22 nm Larrabee

dkanter · Jul 15, 2011

I think the problem with all the talk of 'dark silicon' is that it tends to make a number of very pessimistic assumptions about silicon scaling which are not true.

For example, people assume that voltage scaling is dead. Well, Sandy Bridge was designed to operate at 0.65V. That doesn't sound like voltage scaling is dead at all.

However, if you look at the long term trends, it's obvious that for power reasons you will favor a combination of fixed function hardware, throughput processors and latency processors. The idea that somehow a latency centric processor can displace all others is utterly idiotic.

DK

Nick · Jul 15, 2011

rpg.314 said:
There's no choice. Physics doesn't like homogeneous compute at this scale.

No, physics doesn't like a high switching activity across your entire chip. That means you still get to choose between only using a limited number of high activity cores, or using a limited portion of each core.

That's what executing AVX-1024 on 256-bit execution units is about. The ALUs remain active, performing useful work, while the majority of the control logic can be clock gated for up to 3/4 of the time. Similarly a single gather instruction replaces 18 extract/insert instructions which each involved the entire out-of-order execution pipeline and 128-bit ALU paths. So it's another big reduction in useless switching activity.

Gipsel · Jul 15, 2011

Nick said:
No, physics doesn't like a high switching activity across your entire chip. That means you still get to choose between only using a limited number of high activity cores, or using a limited portion of each core.

That's what executing AVX-1024 on 256-bit execution units is about. The ALUs remain active, performing useful work, while the majority of the control logic can be clock gated for up to 3/4 of the time. Similarly a single gather instruction replaces 18 extract/insert instructions which each involved the entire out-of-order execution pipeline and 128-bit ALU paths. So it's another big reduction in useless switching activity.

Or you execute the task on optimized high throughput cores which don't have this useless activity to start with.

Let those units do the task which have the best perf/W for it. That's all what this dark silicon thing is about: you can afford to put different cores in.

3dilettante · Jul 15, 2011

The latter paper seemed to be using ITRS predictions, which does seem to be more pessimistic. Is it because it tries to make a prediction for the entire industry, including less performant fabs?

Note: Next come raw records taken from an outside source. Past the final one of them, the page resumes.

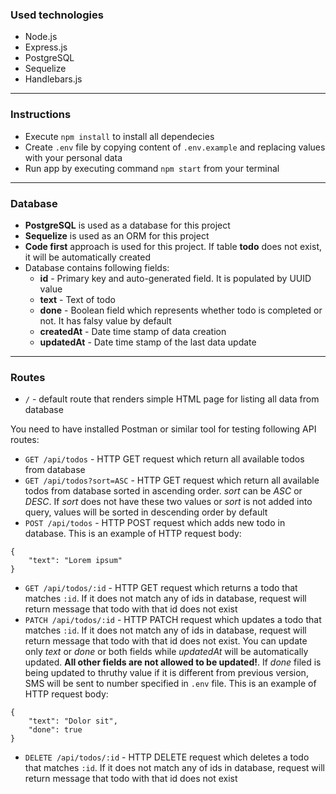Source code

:### Used technologies

- Node.js
- Express.js
- PostgreSQL
- Sequelize
- Handlebars.js

---

### Instructions

- Execute `npm install` to install all dependecies
- Create `.env` file by copying content of `.env.example` and replacing values with your personal data
- Run app by executing command `npm start` from your terminal

---

### Database

- **PostgreSQL** is used as a database for this project
- **Sequelize** is used as an ORM for this project
- **Code first** approach is used for this project. If table **todo** does not exist, it will be automatically created
- Database contains following fields:
  - **id** - Primary key and auto-generated field. It is populated by UUID value
  - **text** - Text of todo
  - **done** - Boolean field which represents whether todo is completed or not. It has falsy value by default
  - **createdAt** - Date time stamp of data creation
  - **updatedAt** - Date time stamp of the last data update

---

### Routes

- `/` - default route that renders simple HTML page for listing all data from database

You need to have installed Postman or similar tool for testing following API routes:

- `GET /api/todos` - HTTP GET request which return all available todos from database
- `GET /api/todos?sort=ASC` - HTTP GET request which return all available todos from database sorted in ascending order. _sort_ can be _ASC_ or _DESC_. If _sort_ does not have these two values or _sort_ is not added into query, values will be sorted in descending order by default
- `POST /api/todos` - HTTP POST request which adds new todo in database. This is an example of HTTP request body:

```
{
    "text": "Lorem ipsum"
}
```

- `GET /api/todos/:id` - HTTP GET request which returns a todo that matches `:id`. If it does not match any of ids in database, request will return message that todo with that id does not exist
- `PATCH /api/todos/:id` - HTTP PATCH request which updates a todo that matches `:id`. If it does not match any of ids in database, request will return message that todo with that id does not exist. You can update only _text_ or _done_ or both fields while _updatedAt_ will be automatically updated. **All other fields are not allowed to be updated!**. If _done_ filed is being updated to thruthy value if it is different from previous version, SMS will be sent to number specified in `.env` file. This is an example of HTTP request body:

```
{
    "text": "Dolor sit",
    "done": true
}
```

- `DELETE /api/todos/:id` - HTTP DELETE request which deletes a todo that matches `:id`. If it does not match any of ids in database, request will return message that todo with that id does not exist
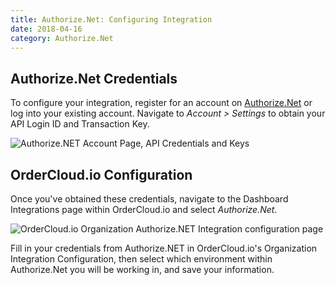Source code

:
 ```yaml
---
title: Authorize.Net: Configuring Integration
date: 2018-04-16
category: Authorize.Net
---
```



##  Authorize.Net Credentials

To configure your integration, register for an account on
[Authorize.Net](https://www.authorize.net/solutions/merchantsolutions/pricing/)
or log into your existing account. Navigate to _Account > Settings_ to obtain
your API Login ID and Transaction Key.

![Authorize.NET Account Page, API Credentials and Keys]({attach}/images/docs-guides/integrations/authorizenet/authorize-net-credentials.png)



##  OrderCloud.io Configuration

Once you've obtained these credentials, navigate to the Dashboard
Integrations page within OrderCloud.io and select *Authorize.Net*.

![OrderCloud.io Organization Authorize.NET Integration configuration page]({attach}/images/docs-guides/integrations/authorizenet/authorize-net-configuration.png)

Fill in your credentials from Authorize.NET in OrderCloud.io's Organization Integration Configuration, then select which environment
within Authorize.Net you will be working in, and save your information.

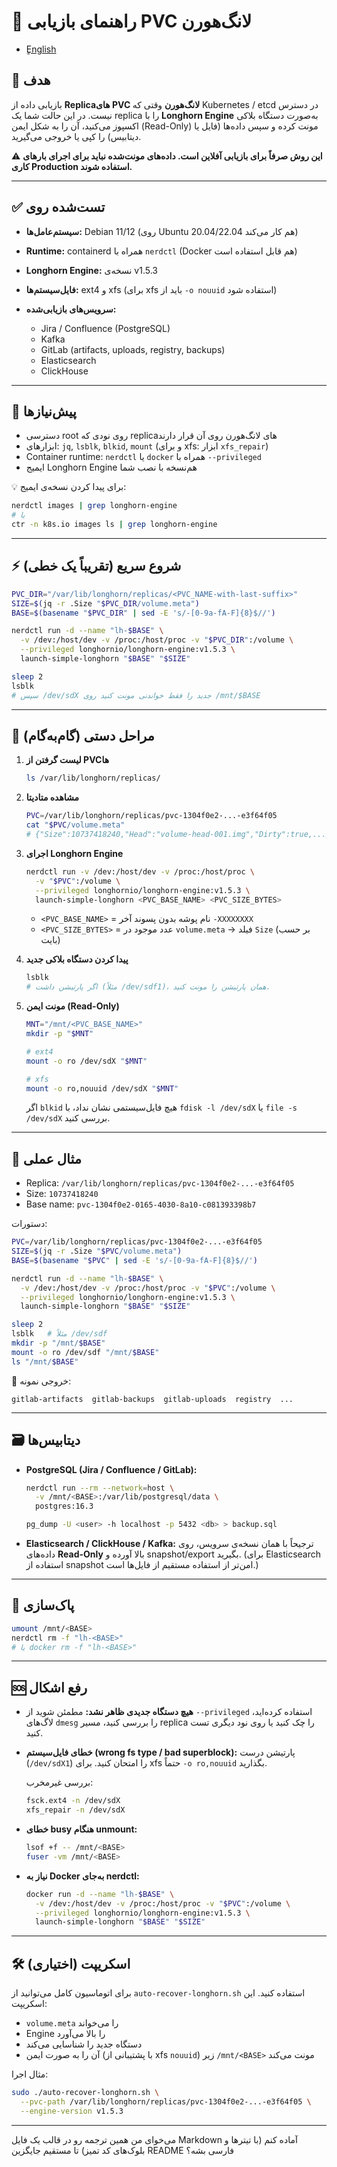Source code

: # 📖 راهنمای بازیابی PVC لانگ‌هورن

* [ٍEnglish](README.md)
## 🎯 هدف

بازیابی داده از **Replicaهای PVC لانگ‌هورن** وقتی که Kubernetes / etcd در دسترس نیست.
در این حالت شما یک replica را با **Longhorn Engine** به‌صورت دستگاه بلاکی اکسپوز می‌کنید، آن را به شکل ایمن (Read-Only) مونت کرده و سپس داده‌ها (فایل یا دیتابیس) را کپی یا خروجی می‌گیرید.

⚠️ **این روش صرفاً برای بازیابی آفلاین است. داده‌های مونت‌شده نباید برای اجرای بارهای کاری Production استفاده شوند.**

---

## ✅ تست‌شده روی

* **سیستم‌عامل‌ها:** Debian 11/12 (روی Ubuntu 20.04/22.04 هم کار می‌کند)
* **Runtime:** containerd همراه با `nerdctl` (Docker هم قابل استفاده است)
* **Longhorn Engine:** نسخه‌ی v1.5.3
* **فایل‌سیستم‌ها:** ext4 و xfs (برای xfs باید از `-o nouuid` استفاده شود)
* **سرویس‌های بازیابی‌شده:**

  * Jira / Confluence (PostgreSQL)
  * Kafka
  * GitLab (artifacts, uploads, registry, backups)
  * Elasticsearch
  * ClickHouse

---

## 🔧 پیش‌نیازها

* دسترسی root روی نودی که replicaهای لانگ‌هورن روی آن قرار دارند
* ابزارهای: `jq`, `lsblk`, `blkid`, `mount` (و برای xfs: ابزار `xfs_repair`)
* Container runtime: `nerdctl` یا `docker` همراه با `--privileged`
* ایمیج Longhorn Engine هم‌نسخه با نصب شما

💡 برای پیدا کردن نسخه‌ی ایمیج:

```bash
nerdctl images | grep longhorn-engine
# یا
ctr -n k8s.io images ls | grep longhorn-engine
```

---

## ⚡ شروع سریع (تقریباً یک خطی)

```bash
PVC_DIR="/var/lib/longhorn/replicas/<PVC_NAME-with-last-suffix>"
SIZE=$(jq -r .Size "$PVC_DIR/volume.meta")
BASE=$(basename "$PVC_DIR" | sed -E 's/-[0-9a-fA-F]{8}$//')

nerdctl run -d --name "lh-$BASE" \
  -v /dev:/host/dev -v /proc:/host/proc -v "$PVC_DIR":/volume \
  --privileged longhornio/longhorn-engine:v1.5.3 \
  launch-simple-longhorn "$BASE" "$SIZE"

sleep 2
lsblk
# سپس /dev/sdX جدید را فقط خواندنی مونت کنید روی /mnt/$BASE
```

---

## 🧭 مراحل دستی (گام‌به‌گام)

1. **لیست گرفتن از PVCها**

   ```bash
   ls /var/lib/longhorn/replicas/
   ```

2. **مشاهده متادیتا**

   ```bash
   PVC=/var/lib/longhorn/replicas/pvc-1304f0e2-...-e3f64f05
   cat "$PVC/volume.meta"
   # {"Size":10737418240,"Head":"volume-head-001.img","Dirty":true,...}
   ```

3. **اجرای Longhorn Engine**

   ```bash
   nerdctl run -v /dev:/host/dev -v /proc:/host/proc \
     -v "$PVC":/volume \
     --privileged longhornio/longhorn-engine:v1.5.3 \
     launch-simple-longhorn <PVC_BASE_NAME> <PVC_SIZE_BYTES>
   ```

   * `<PVC_BASE_NAME>` = نام پوشه بدون پسوند آخر `-XXXXXXXX`
   * `<PVC_SIZE_BYTES>` = عدد موجود در `volume.meta` → فیلد `Size` (بر حسب بایت)

4. **پیدا کردن دستگاه بلاکی جدید**

   ```bash
   lsblk
   # اگر پارتیشن داشت (مثلاً /dev/sdf1)، همان پارتیشن را مونت کنید.
   ```

5. **مونت ایمن (Read-Only)**

   ```bash
   MNT="/mnt/<PVC_BASE_NAME>"
   mkdir -p "$MNT"

   # ext4
   mount -o ro /dev/sdX "$MNT"

   # xfs
   mount -o ro,nouuid /dev/sdX "$MNT"
   ```

   اگر `blkid` هیچ فایل‌سیستمی نشان نداد، با `fdisk -l /dev/sdX` یا `file -s /dev/sdX` بررسی کنید.

---

## 🧪 مثال عملی

* Replica: `/var/lib/longhorn/replicas/pvc-1304f0e2-...-e3f64f05`
* Size: `10737418240`
* Base name: `pvc-1304f0e2-0165-4030-8a10-c081393398b7`

دستورات:

```bash
PVC=/var/lib/longhorn/replicas/pvc-1304f0e2-...-e3f64f05
SIZE=$(jq -r .Size "$PVC/volume.meta")
BASE=$(basename "$PVC" | sed -E 's/-[0-9a-fA-F]{8}$//')

nerdctl run -d --name "lh-$BASE" \
  -v /dev:/host/dev -v /proc:/host/proc -v "$PVC":/volume \
  --privileged longhornio/longhorn-engine:v1.5.3 \
  launch-simple-longhorn "$BASE" "$SIZE"

sleep 2
lsblk   # مثلاً /dev/sdf
mkdir -p "/mnt/$BASE"
mount -o ro /dev/sdf "/mnt/$BASE"
ls "/mnt/$BASE"
```

📂 خروجی نمونه:

```
gitlab-artifacts  gitlab-backups  gitlab-uploads  registry  ...
```

---

## 🗃️ دیتابیس‌ها

* **PostgreSQL (Jira / Confluence / GitLab):**

  ```bash
  nerdctl run --rm --network=host \
    -v /mnt/<BASE>:/var/lib/postgresql/data \
    postgres:16.3

  pg_dump -U <user> -h localhost -p 5432 <db> > backup.sql
  ```

* **Elasticsearch / ClickHouse / Kafka:**
  ترجیحاً با همان نسخه‌ی سرویس، روی داده‌های **Read-Only** بالا آورده و snapshot/export بگیرید.
  (برای Elasticsearch استفاده از snapshot امن‌تر از استفاده مستقیم از فایل‌ها است.)

---

## 🧹 پاک‌سازی

```bash
umount /mnt/<BASE>
nerdctl rm -f "lh-<BASE>"
# یا docker rm -f "lh-<BASE>"
```

---

## 🆘 رفع اشکال

* **هیچ دستگاه جدیدی ظاهر نشد:**
  مطمئن شوید از `--privileged` استفاده کرده‌اید، لاگ‌های `dmesg` را بررسی کنید، مسیر replica را چک کنید یا روی نود دیگری تست کنید.

* **خطای فایل‌سیستم (wrong fs type / bad superblock):**
  پارتیشن درست (`/dev/sdX1`) را امتحان کنید. برای xfs حتماً `-o ro,nouuid` بگذارید.

  بررسی غیرمخرب:

  ```bash
  fsck.ext4 -n /dev/sdX
  xfs_repair -n /dev/sdX
  ```

* **خطای busy هنگام unmount:**

  ```bash
  lsof +f -- /mnt/<BASE>
  fuser -vm /mnt/<BASE>
  ```

* **نیاز به Docker به‌جای nerdctl:**

  ```bash
  docker run -d --name "lh-$BASE" \
    -v /dev:/host/dev -v /proc:/host/proc -v "$PVC":/volume \
    --privileged longhornio/longhorn-engine:v1.5.3 \
    launch-simple-longhorn "$BASE" "$SIZE"
  ```

---

## 🛠️ اسکریپت (اختیاری)

برای اتوماسیون کامل می‌توانید از `auto-recover-longhorn.sh` استفاده کنید.
این اسکریپت:

* `volume.meta` را می‌خواند
* Engine را بالا می‌آورد
* دستگاه جدید را شناسایی می‌کند
* آن را به صورت ایمن (با پشتیبانی از xfs `nouuid`) زیر `/mnt/<BASE>` مونت می‌کند

مثال اجرا:

```bash
sudo ./auto-recover-longhorn.sh \
  --pvc-path /var/lib/longhorn/replicas/pvc-1304f0e2-...-e3f64f05 \
  --engine-version v1.5.3
```

---

می‌خوای من همین ترجمه رو در قالب یک فایل Markdown آماده کنم (با تیترها و بلوک‌های کد تمیز) تا مستقیم جایگزین README فارسی بشه؟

Sandy Bridge can operate at .65V, but what are the parameters for this such as the product line and power state? Most (edit: desktop) designs seem to kick up to over 1V when doing something, and this has been my experience with SB as well.

.65V is a nice improvement from Banias, which had a lower bound for non ULV at .96V at 130nm.

Davros · Jul 15, 2011

iMacmatician said:
and 512 bit integer

forgive my noobishness but isnt 512bit a number with 154 zero's after it, why would anyone have a need to be doing calculations with such big numbers

3dilettante · Jul 15, 2011

It's 512-bit AVX, so it's SIMD integer operations.

Davros · Jul 15, 2011

so in laymans terms its several smaller numbers ?

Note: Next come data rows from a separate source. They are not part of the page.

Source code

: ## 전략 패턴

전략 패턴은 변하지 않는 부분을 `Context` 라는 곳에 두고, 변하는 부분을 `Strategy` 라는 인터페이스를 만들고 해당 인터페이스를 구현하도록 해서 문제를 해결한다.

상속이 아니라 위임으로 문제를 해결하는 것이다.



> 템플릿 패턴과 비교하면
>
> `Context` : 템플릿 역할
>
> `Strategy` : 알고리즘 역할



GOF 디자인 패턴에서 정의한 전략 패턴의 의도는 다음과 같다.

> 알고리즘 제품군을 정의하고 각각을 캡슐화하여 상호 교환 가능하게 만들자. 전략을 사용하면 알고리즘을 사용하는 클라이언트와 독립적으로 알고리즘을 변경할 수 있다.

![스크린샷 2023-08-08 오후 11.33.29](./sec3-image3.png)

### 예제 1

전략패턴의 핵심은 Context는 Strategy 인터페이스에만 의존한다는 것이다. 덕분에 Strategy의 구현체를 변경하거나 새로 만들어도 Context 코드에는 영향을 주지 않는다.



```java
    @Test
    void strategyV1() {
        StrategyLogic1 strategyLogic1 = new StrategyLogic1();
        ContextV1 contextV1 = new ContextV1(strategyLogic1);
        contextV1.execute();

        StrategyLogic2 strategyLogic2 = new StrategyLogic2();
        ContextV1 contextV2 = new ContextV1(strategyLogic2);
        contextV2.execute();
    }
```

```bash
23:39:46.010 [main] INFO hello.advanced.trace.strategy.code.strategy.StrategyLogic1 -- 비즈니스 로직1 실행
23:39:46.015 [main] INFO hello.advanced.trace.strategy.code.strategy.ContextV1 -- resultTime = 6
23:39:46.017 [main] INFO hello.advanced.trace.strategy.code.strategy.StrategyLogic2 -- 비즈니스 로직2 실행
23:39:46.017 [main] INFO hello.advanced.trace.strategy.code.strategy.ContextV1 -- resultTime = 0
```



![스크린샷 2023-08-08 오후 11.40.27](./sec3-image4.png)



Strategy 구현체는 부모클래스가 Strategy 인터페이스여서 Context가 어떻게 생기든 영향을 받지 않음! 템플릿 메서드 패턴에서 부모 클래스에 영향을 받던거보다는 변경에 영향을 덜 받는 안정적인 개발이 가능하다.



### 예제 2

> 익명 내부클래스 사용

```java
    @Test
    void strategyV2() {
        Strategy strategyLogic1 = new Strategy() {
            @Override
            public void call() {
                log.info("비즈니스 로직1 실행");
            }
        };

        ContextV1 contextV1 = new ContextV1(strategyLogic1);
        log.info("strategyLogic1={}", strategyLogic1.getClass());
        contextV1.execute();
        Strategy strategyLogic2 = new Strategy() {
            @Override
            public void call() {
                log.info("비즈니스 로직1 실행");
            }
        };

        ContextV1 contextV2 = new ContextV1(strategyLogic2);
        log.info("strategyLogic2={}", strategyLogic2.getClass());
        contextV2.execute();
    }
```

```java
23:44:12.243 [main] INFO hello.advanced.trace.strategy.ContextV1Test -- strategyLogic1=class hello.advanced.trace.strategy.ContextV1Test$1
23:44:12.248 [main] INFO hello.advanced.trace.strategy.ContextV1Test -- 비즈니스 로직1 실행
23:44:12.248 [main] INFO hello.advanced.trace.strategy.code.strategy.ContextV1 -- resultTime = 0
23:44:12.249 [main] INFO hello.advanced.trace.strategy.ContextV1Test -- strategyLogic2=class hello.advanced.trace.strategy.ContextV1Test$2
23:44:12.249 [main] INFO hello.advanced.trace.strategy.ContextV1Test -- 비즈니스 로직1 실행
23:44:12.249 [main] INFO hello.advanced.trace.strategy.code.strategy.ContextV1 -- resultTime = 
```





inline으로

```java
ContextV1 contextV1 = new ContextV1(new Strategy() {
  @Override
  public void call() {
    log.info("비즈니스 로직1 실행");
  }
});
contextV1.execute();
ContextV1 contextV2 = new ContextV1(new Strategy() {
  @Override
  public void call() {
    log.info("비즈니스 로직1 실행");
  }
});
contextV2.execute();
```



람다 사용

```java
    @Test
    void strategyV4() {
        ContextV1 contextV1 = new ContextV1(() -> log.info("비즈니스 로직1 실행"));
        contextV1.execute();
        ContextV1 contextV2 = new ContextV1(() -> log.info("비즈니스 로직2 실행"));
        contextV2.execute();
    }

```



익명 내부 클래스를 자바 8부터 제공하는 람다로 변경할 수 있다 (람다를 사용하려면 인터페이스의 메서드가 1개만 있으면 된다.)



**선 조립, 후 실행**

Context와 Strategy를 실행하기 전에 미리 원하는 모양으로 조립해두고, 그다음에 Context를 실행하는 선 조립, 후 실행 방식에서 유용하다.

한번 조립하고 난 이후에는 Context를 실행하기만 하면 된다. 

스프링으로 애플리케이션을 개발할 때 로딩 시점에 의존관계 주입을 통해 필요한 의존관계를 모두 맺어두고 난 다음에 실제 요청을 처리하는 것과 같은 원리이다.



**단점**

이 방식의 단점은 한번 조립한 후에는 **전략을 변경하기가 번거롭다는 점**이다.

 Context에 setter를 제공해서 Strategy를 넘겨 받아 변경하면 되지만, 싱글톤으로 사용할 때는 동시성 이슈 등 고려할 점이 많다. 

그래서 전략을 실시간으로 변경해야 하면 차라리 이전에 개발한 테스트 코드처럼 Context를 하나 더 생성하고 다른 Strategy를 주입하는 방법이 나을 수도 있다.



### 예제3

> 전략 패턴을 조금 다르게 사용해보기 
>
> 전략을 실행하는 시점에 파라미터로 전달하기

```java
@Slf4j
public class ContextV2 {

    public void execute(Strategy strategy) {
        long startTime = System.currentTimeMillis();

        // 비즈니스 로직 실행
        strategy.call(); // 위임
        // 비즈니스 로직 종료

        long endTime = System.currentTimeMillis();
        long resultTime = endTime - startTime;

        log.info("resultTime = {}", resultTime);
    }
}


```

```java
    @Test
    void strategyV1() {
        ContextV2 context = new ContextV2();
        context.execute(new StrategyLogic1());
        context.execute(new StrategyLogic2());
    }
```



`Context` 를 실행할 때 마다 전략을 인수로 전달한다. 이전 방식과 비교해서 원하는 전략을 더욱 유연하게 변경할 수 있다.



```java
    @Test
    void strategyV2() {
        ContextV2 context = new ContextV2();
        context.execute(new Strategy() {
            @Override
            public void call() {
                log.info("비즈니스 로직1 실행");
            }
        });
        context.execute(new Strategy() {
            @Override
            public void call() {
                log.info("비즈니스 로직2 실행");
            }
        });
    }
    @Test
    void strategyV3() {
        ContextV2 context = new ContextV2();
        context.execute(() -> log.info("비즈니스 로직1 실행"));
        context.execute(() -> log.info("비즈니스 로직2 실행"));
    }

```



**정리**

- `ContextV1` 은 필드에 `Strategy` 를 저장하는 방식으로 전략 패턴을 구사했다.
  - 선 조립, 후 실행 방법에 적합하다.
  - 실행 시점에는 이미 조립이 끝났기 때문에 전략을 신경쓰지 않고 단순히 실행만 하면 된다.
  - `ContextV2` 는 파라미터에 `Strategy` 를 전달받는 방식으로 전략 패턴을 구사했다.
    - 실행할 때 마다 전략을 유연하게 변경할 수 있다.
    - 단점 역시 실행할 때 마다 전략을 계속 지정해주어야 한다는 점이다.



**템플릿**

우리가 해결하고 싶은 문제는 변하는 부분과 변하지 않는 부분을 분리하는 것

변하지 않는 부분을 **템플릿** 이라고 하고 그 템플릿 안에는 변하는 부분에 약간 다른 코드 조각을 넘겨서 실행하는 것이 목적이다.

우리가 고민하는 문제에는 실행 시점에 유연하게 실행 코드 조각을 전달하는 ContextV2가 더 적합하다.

3dilettante · Jul 15, 2011

Yes, the 512-bit refers to the width of the register, which would contain 16 32-bit values or 8 64-bit values. The operation would be applied to each element within the register.

rpg.314 · Jul 15, 2011

Gipsel said:
Let those units do the task which have the best perf/W for it. That's all what this dark silicon thing is about: you can afford to put different cores in.

I'd put it differently.

Since you'll be powering down lot's of silicon anyway, might as well make sure that whatever is on is specialized for the current workload.

Nick · Jul 16, 2011

Gipsel said:
Or you execute the task on optimized high throughput cores which don't have this useless activity to start with.

Why outsource it when you can do it locally, minimizing data traffic and maximizing programmability? With AVX-1024, the CPU cores themselves would be "optimized high throughput cores" where the majority of useless switching activity is clock gated. The remaining active control logic would be comparable to a GPU's dynamic scheduling.

So GPGPU doesn't stand a chance. Software rendering is a much bigger challenge, but at least for systems where graphics isn't a primary concern (like with IGP-powered systems today) it should be a viable option. And since GPUs themselves become ever more programmable and software rendering has its own efficiency advantages the market for high throughput homogeneous CPUs would expand regardless of power consumption challenges. You can't replace programmable logic in a GPU with fixed-function logic at will.

That's all what this dark silicon thing is about: you can afford to put different cores in.

Or, you can afford ISA extensions like generic gather support and AVX-1024 which increase effective performance/Watt. And again, this isn't the end of the convergence...

Arun · Jul 16, 2011

dkanter said:
I think the problem with all the talk of 'dark silicon' is that it tends to make a number of very pessimistic assumptions about silicon scaling which are not true.

For example, people assume that voltage scaling is dead. Well, Sandy Bridge was designed to operate at 0.65V. That doesn't sound like voltage scaling is dead at all.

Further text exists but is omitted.